The XTERM version in XFree86 has recently been added to the UTF-8 extension recently. Usage is to get Xterm Patch # 119 (1999-10-16) or updated version, "./configure --enable -wide-chars; make "to compile, then use the command line option -U8 to call the xterm so that it converts the input and output to UTF-8. Use a * -iso10646-1 font in the UTF-8 mode. When you are * -Iso10646-1 fonts can also be used in the ISO 8859-1 mode, because ISO 10646-1 fonts are completely backwards compatible with ISO 8859-1 fonts.

The new XTERM version of UTF-8 is supported, as well as some ISO 10646-1 fonts, will be included in the XFree86 version 4.0.

Does XTERM support combined characters?

Xterm currently only supports ISO 10646-1, which is not to provide combination character support. Currently, combined characters will be treated as space characters. The future revision of XTERM is very likely to join some simple combination character support. Only the base character with one or more combined characters is bold. For the baseline below and the residents above the small characters, the result of this processing can be accepted. For The text of the specially designed bold character is used like Thai literals so that it can work very well.
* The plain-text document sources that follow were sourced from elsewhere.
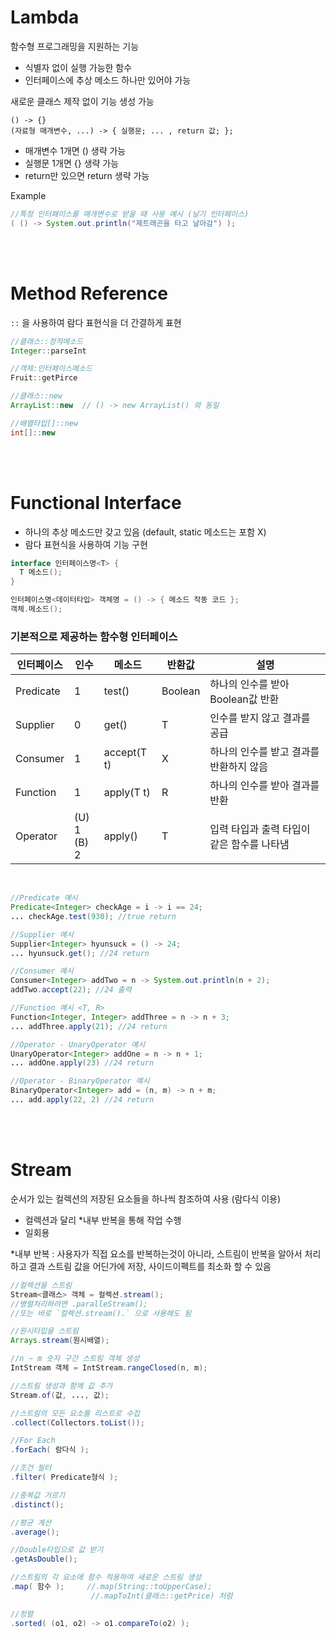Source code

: # Lambda
함수형 프로그래밍을 지원하는 기능
- 식별자 없이 실행 가능한 함수
- 인터페이스에 추상 메소드 하나만 있어야 가능

새로운 클래스 제작 없이 기능 생성 가능

`() -> {}`<br>
`(자료형 매개변수, ...) -> { 실행문; ... , return 값; };` <br>
- 매개변수 1개면 () 생략 가능
- 실행문 1개면 {} 생략 가능
- return만 있으면 return 생략 가능

Example
```java
//특정 인터페이스를 매개변수로 받을 때 사용 예시 (날기 인터페이스)
( () -> System.out.println("제트래곤을 타고 날아감") );
```

<br><br>

# Method Reference
`::` 을 사용하여 람다 표현식을 더 간결하게 표현 <br>

```java
//클래스::정적메소드
Integer::parseInt

//객체:인터페이스메소드
Fruit::getPirce

//클래스::new   
ArrayList::new  // () -> new ArrayList() 와 동일

//배열타입[]::new
int[]::new
```

<br><br>

# Functional Interface
- 하나의 추상 메소드만 갖고 있음 (default, static 메소드는 포함 X)
- 람다 표현식을 사용하여 기능 구현

```java
interface 인터페이스명<T> {
  T 메소드();
}

인터페이스명<데이터타입> 객체명 = () -> { 메소드 작동 코드 };
객체.메소드();
```

### 기본적으로 제공하는 함수형 인터페이스


인터페이스 | 인수 | 메소드 | 반환값 | 설명
-|-|-|-|-
Predicate | 1 | test() | Boolean | 하나의 인수를 받아 Boolean값 반환
Supplier | 0 | get() | T | 인수를 받지 않고 결과를 공급
Consumer | 1 | accept(T t) | X | 하나의 인수를 받고 결과를 반환하지 않음
Function | 1 | apply(T t) | R | 하나의 인수를 받아 결과를 반환
Operator | (U) 1 <br> (B) 2 | apply() | T | 입력 타입과 출력 타입이 같은 함수를 나타냄

<br>

```java
//Predicate 예시
Predicate<Integer> checkAge = i -> i == 24;
... checkAge.test(930); //true return

//Supplier 예시
Supplier<Integer> hyunsuck = () -> 24;
... hyunsuck.get(); //24 return

//Consumer 예시
Consumer<Integer> addTwo = n -> System.out.println(n + 2);
addTwo.accept(22); //24 출력

//Function 예시 <T, R>
Function<Integer, Integer> addThree = n -> n + 3;
... addThree.apply(21); //24 return

//Operator - UnaryOperator 예시
UnaryOperator<Integer> addOne = n -> n + 1;
... addOne.apply(23) //24 return

//Operator - BinaryOperator 예시
BinaryOperator<Integer> add = (n, m) -> n + m;
... add.apply(22, 2) //24 return
```

<br><br>

# Stream
순서가 있는 컬렉션의 저장된 요소들을 하나씩 참조하여 사용 (람다식 이용)
- 컬렉션과 달리 *내부 반복을 통해 작업 수행
- 일회용

*내부 반복 : 사용자가 직접 요소를 반복하는것이 아니라, 스트림이 반복을 알아서 처리하고 결과 스트림 값을 어딘가에 저장, 사이드이펙트를 최소화 할 수 있음

```java
//컬렉션을 스트림
Stream<클래스> 객체 = 컬렉션.stream();
//병렬처리하려면 .paralleStream();
//또는 바로 `컬렉션.stream().` 으로 사용해도 됨

//원시타입을 스트림
Arrays.stream(원시배열);

//n ~ m 숫자 구간 스트림 객체 생성
IntStream 객체 = IntStream.rangeClosed(n, m);

//스트림 생성과 함께 값 추가
Stream.of(값, ..., 값);

//스트림의 모든 요소를 리스트로 수집
.collect(Collectors.toList());

//For Each
.forEach( 람다식 );

//조건 필터
.filter( Predicate형식 );

//중복값 거르기
.distinct();

//평균 계산
.average();

//Double타입으로 값 받기
.getAsDouble();

//스트림의 각 요소에 함수 적용하여 새로운 스트림 생성
.map( 함수 );     //.map(String::toUpperCase);
                  //.mapToInt(클래스::getPrice) 처럼

//정렬
.sorted( (o1, o2) -> o1.compareTo(o2) );
```
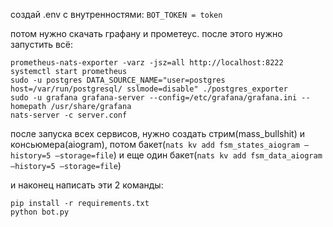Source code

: создай .env с внутренностями: `BOT_TOKEN = token`

потом нужно скачать графану и прометеус. после этого нужно запустить всё:
```
prometheus-nats-exporter -varz -jsz=all http://localhost:8222
systemctl start prometheus
sudo -u postgres DATA_SOURCE_NAME="user=postgres host=/var/run/postgresql/ sslmode=disable" ./postgres_exporter
sudo -u grafana grafana-server --config=/etc/grafana/grafana.ini --homepath /usr/share/grafana
nats-server -c server.conf
```
после запуска всех сервисов, нужно создать стрим(mass_bullshit) и консьюмера(aiogram), потом бакет(`nats kv add fsm_states_aiogram —history=5 —storage=file`) и еще один бакет(`nats kv add fsm_data_aiogram —history=5 —storage=file`)

и наконец написать эти 2 команды:
```
pip install -r requirements.txt
python bot.py
```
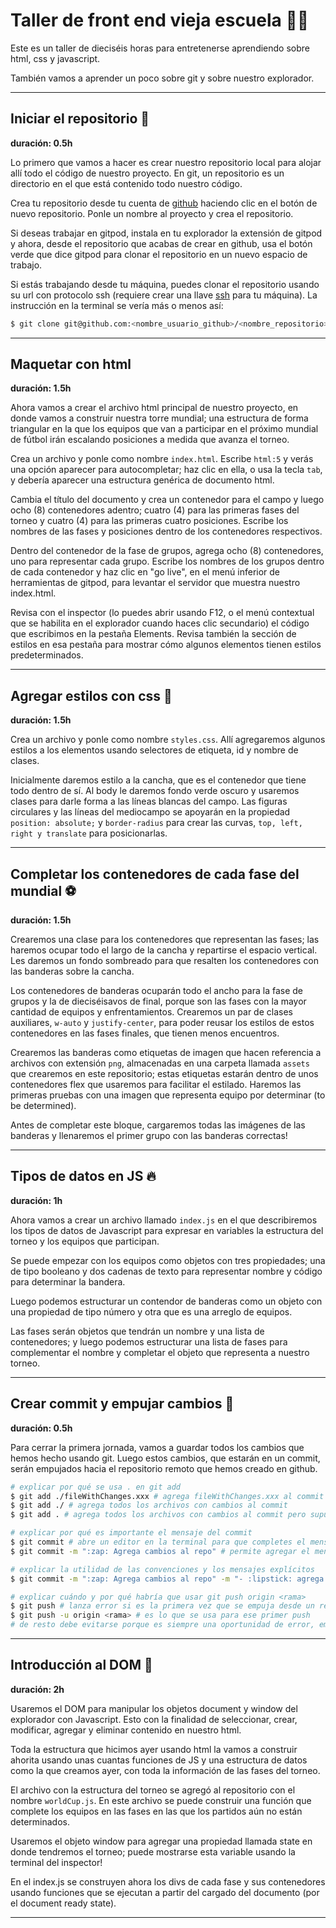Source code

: # Taller de front end vieja escuela 👷‍♀️

Este es un taller de dieciséis horas para entretenerse aprendiendo sobre html, css y javascript. 

También vamos a aprender un poco sobre git y sobre nuestro explorador.

-----

## Iniciar el repositorio 📂
**duración: 0.5h**

Lo primero que vamos a hacer es crear nuestro repositorio local para alojar allí todo el código de nuestro proyecto. En git, un repositorio es un directorio en el que está contenido todo nuestro código.

Crea tu repositorio desde tu cuenta de [github](https://www.github.com) haciendo clic en el botón de nuevo repositorio. Ponle un nombre al proyecto y crea el repositorio.

Si deseas trabajar en gitpod, instala en tu explorador la extensión de gitpod y ahora, desde el repositorio que acabas de crear en github, usa el botón verde que dice gitpod para clonar el repositorio en un nuevo espacio de trabajo.

Si estás trabajando desde tu máquina, puedes clonar el repositorio usando su url con protocolo ssh (requiere crear una llave [ssh](https://docs.github.com/en/authentication/connecting-to-github-with-ssh/about-ssh) para tu máquina). La instrucción en la terminal se vería más o menos así:
```sh
$ git clone git@github.com:<nombre_usuario_github>/<nombre_repositorio>.git
```

-----

## Maquetar con html
**duración: 1.5h**

Ahora vamos a crear el archivo html principal de nuestro proyecto, en donde vamos a construir nuestra torre mundial; una estructura de forma triangular en la que los equipos que van a participar en el próximo mundial de fútbol irán escalando posiciones a medida que avanza el torneo.

Crea un archivo y ponle como nombre `index.html`. Escribe `html:5` y verás una opción aparecer para autocompletar; haz clic en ella, o usa la tecla `tab`, y debería aparecer una estructura genérica de documento html.

Cambia el título del documento y crea un contenedor para el campo y luego ocho (8) contenedores adentro; cuatro (4) para las primeras fases del torneo y cuatro (4) para las primeras cuatro posiciones. Escribe los nombres de las fases y posiciones dentro de los contenedores respectivos.

Dentro del contenedor de la fase de grupos, agrega ocho (8) contenedores, uno para representar cada grupo. Escribe los nombres de los grupos dentro de cada contenedor y haz clic en "go live", en el menú inferior de herramientas de gitpod, para levantar el servidor que muestra nuestro index.html.

Revisa con el inspector (lo puedes abrir usando F12, o el menú contextual que se habilita en el explorador cuando haces clic secundario) el código que escribimos en la pestaña Elements. Revisa también la sección de estilos en esa pestaña para mostrar cómo algunos elementos tienen estilos predeterminados.

-----

## Agregar estilos con css 💄
**duración: 1.5h**

Crea un archivo y ponle como nombre `styles.css`. Allí agregaremos algunos estilos a los elementos usando selectores de etiqueta, id y nombre de clases.

Inicialmente daremos estilo a la cancha, que es el contenedor que tiene todo dentro de sí. Al body le daremos fondo verde oscuro y usaremos clases para darle forma a las líneas blancas del campo. Las figuras circulares y las líneas del mediocampo se apoyarán en la propiedad `position: absolute;` y `border-radius` para crear las curvas, `top, left, right y translate` para posicionarlas.

-----

## Completar los contenedores de cada fase del mundial ⚽
**duración: 1.5h**

Crearemos una clase para los contenedores que representan las fases; las haremos ocupar todo el largo de la cancha y repartirse el espacio vertical. Les daremos un fondo sombreado para que resalten los contenedores con las banderas sobre la cancha.

Los contenedores de banderas ocuparán todo el ancho para la fase de grupos y la de dieciséisavos de final, porque son las fases con la mayor cantidad de equipos y enfrentamientos. Crearemos un par de clases auxiliares, `w-auto` y `justify-center`, para poder reusar los estilos de estos contenedores en las fases finales, que tienen menos encuentros.

Crearemos las banderas como etiquetas de imagen que hacen referencia a archivos con extensión `png`, almacenadas en una carpeta llamada `assets` que crearemos en este repositorio; estas etiquetas estarán dentro de unos contenedores flex que usaremos para facilitar el estilado. Haremos las primeras pruebas con una imagen que representa equipo por determinar (to be determined).

Antes de completar este bloque, cargaremos todas las imágenes de las banderas y llenaremos el primer grupo con las banderas correctas!

-----

## Tipos de datos en JS 🔥
**duración: 1h**

Ahora vamos a crear un archivo llamado `index.js` en el que describiremos los tipos de datos de Javascript para expresar en variables la estructura del torneo y los equipos que participan.

Se puede empezar con los equipos como objetos con tres propiedades; una de tipo booleano y dos cadenas de texto para representar nombre y código para determinar la bandera.

Luego podemos estructurar un contendor de banderas como un objeto con una propiedad de tipo número y otra que es una arreglo de equipos.

Las fases serán objetos que tendrán un nombre y una lista de contenedores; y luego podemos estructurar una lista de fases para complementar el nombre y completar el objeto que representa a nuestro torneo.

-----

## Crear commit y empujar cambios 👻
**duración: 0.5h**

Para cerrar la primera jornada, vamos a guardar todos los cambios que hemos hecho usando git. Luego estos cambios, que estarán en un commit, serán empujados hacia el repositorio remoto que hemos creado en github.

```sh
# explicar por qué se usa . en git add
$ git add ./fileWithChanges.xxx # agrega fileWithChanges.xxx al commit
$ git add ./ # agrega todos los archivos con cambios al commit
$ git add . # agrega todos los archivos con cambios al commit pero supuestamente se ve más cool

# explicar por qué es importante el mensaje del commit
$ git commit # abre un editor en la terminal para que completes el mensaje...
$ git commit -m ":zap: Agrega cambios al repo" # permite agregar el mensaje desde la terminal

# explicar la utilidad de las convenciones y los mensajes explícitos
$ git commit -m ":zap: Agrega cambios al repo" -m "- :lipstick: agrega estilos en css." 

# explicar cuándo y por qué habría que usar git push origin <rama>
$ git push # lanza error si es la primera vez que se empuja desde un repo creado localmente
$ git push -u origin <rama> # es lo que se usa para ese primer push
# de resto debe evitarse porque es siempre una oportunidad de error, empujando a ramas equivocadas
```

-----

## Introducción al DOM 🤖
**duración: 2h**

Usaremos el DOM para manipular los objetos document y window del explorador con Javascript. Esto con la finalidad de seleccionar, crear, modificar, agregar y eliminar contenido en nuestro html.

Toda la estructura que hicimos ayer usando html la vamos a construir ahorita usando unas cuantas funciones de JS y una estructura de datos como la que creamos ayer, con toda la información de las fases del torneo.

El archivo con la estructura del torneo se agregó al repositorio con el nombre `worldCup.js`. En este archivo se puede construir una función que complete los equipos en las fases en las que los partidos aún no están determinados.

Usaremos el objeto window para agregar una propiedad llamada state en donde tendremos el torneo; puede mostrarse esta variable usando la terminal del inspector!

En el index.js se construyen ahora los divs de cada fase y sus contenedores usando funciones que se ejecutan a partir del cargado del documento (por el document ready state).

-----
However, for some fonts, accents on higher characters, especially for "Fixed" The font family, the result is not completely satisfactory. Therefore, the preferences should continue to be prioritized in the available places.

Does XTERM support half a wide and full CJK font?

Xterm currently only supports the font of all glyphs equivalent. The future revision is likely to add half-wide and full-wide character support for the CJK language, similar to the KTERM. If selected ordinary font It is the X × Y pixel size, and the wide character mode is open, then xterm will try to load another 2x x y pixel size font (the same XLFD, just the value of the average_width property). It uses This font comes to display all Unicode characters that have been assigned EAST Asian Wide (w) or East Asian FullWidth (f) in Unicode Technical Report # 11. The following C function is used to test if a Unicode character is a wide character and needs Displayed with a greeque that covers two character units:

/ * This function tests, WHETHER THE ISO 10646 / Unicode Character Code

* UCS Belongs Into the East Asian Wide (W) or East Asian Fullwidth

* (F) category as defined in Unicode Technical Report # 11. In this

* Case, The Terminal Emulator SHOULD REPRESENT The Character Using A * a Glyph from a Double-Wide Font That Covers Two Normal (Latin)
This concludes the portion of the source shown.